Robby Goldman, a radio-television-film sophomore, said that key fobs are inconsistent, their batteries die at inconvenient times and can be more time consuming than traditional keys when they do not work correctly.
Goldman, who lives at The Castilian, said he was once locked out of his room at midnight because his fob didn’t work. He said maintenance had to drill a hole through the door to open it and replace the battery.
“The technology is not the best,” Goldman said. “If they’re (going to) have fobs, they should also have emergency keys ... There (has to) be better technology out there. Hotel rooms have been doing it with plastic cards for years now, and it mostly works.”
Aaron Voyles, director for residence hall operations in University Housing and Dining, said key fobs are also beneficial to students’ safety and can be very convenient when they work correctly. He said one of the main benefits is the ability to lock buildings after a certain time of night and restrict access to those without fobs.
Voyles said using key fobs adds an extra security layer for students. Key fobs unlock residences and also limit access by nonresidents to elevators, gyms, study rooms and other common spaces.
Undergraduate studies sophomore Madison Mallach uses a fob and said that the costs of using one outweighs the benefits. She said keys are more reliable and inexpensive than fobs.

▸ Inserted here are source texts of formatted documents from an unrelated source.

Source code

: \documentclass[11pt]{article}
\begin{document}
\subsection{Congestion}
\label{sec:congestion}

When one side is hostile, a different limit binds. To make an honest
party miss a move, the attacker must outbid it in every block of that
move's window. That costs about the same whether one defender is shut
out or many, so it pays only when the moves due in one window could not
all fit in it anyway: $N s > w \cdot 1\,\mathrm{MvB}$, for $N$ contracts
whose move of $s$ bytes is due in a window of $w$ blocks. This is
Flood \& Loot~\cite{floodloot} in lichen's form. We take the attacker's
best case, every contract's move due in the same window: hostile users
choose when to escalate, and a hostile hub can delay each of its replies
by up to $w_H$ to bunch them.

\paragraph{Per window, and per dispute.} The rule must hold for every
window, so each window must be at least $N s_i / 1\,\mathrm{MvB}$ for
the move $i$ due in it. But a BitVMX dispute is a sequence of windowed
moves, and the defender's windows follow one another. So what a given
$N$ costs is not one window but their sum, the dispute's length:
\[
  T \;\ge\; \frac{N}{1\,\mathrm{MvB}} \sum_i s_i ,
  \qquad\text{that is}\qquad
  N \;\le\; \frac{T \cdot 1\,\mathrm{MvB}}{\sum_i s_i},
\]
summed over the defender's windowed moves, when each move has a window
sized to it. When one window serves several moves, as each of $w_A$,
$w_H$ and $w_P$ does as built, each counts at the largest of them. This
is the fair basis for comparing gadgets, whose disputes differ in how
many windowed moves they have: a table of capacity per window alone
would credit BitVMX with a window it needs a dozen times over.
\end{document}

Mallach, who lives at West Campus complex Skyloft, said it’s a nice safety feature to have buildings automatically lock at night. However, she said she would be fine without extra security if it meant having a physical key that can always unlock her room and can’t have technical malfunctions.
“Your safety shouldn’t be digital,” Mallach said. “It should be manual.”
Voyles said apartment buildings generally strive to make key fobs as convenient as possible for students and respond to any problems they have quickly.
“It’s easy if you lose a fob,” Voyles said. “We can reprogram it very quickly. We have personnel that can respond 24/7, so if a student had a fob that went down, they could go to the front desk, and we can get them a new temporary fob and troubleshoot it.”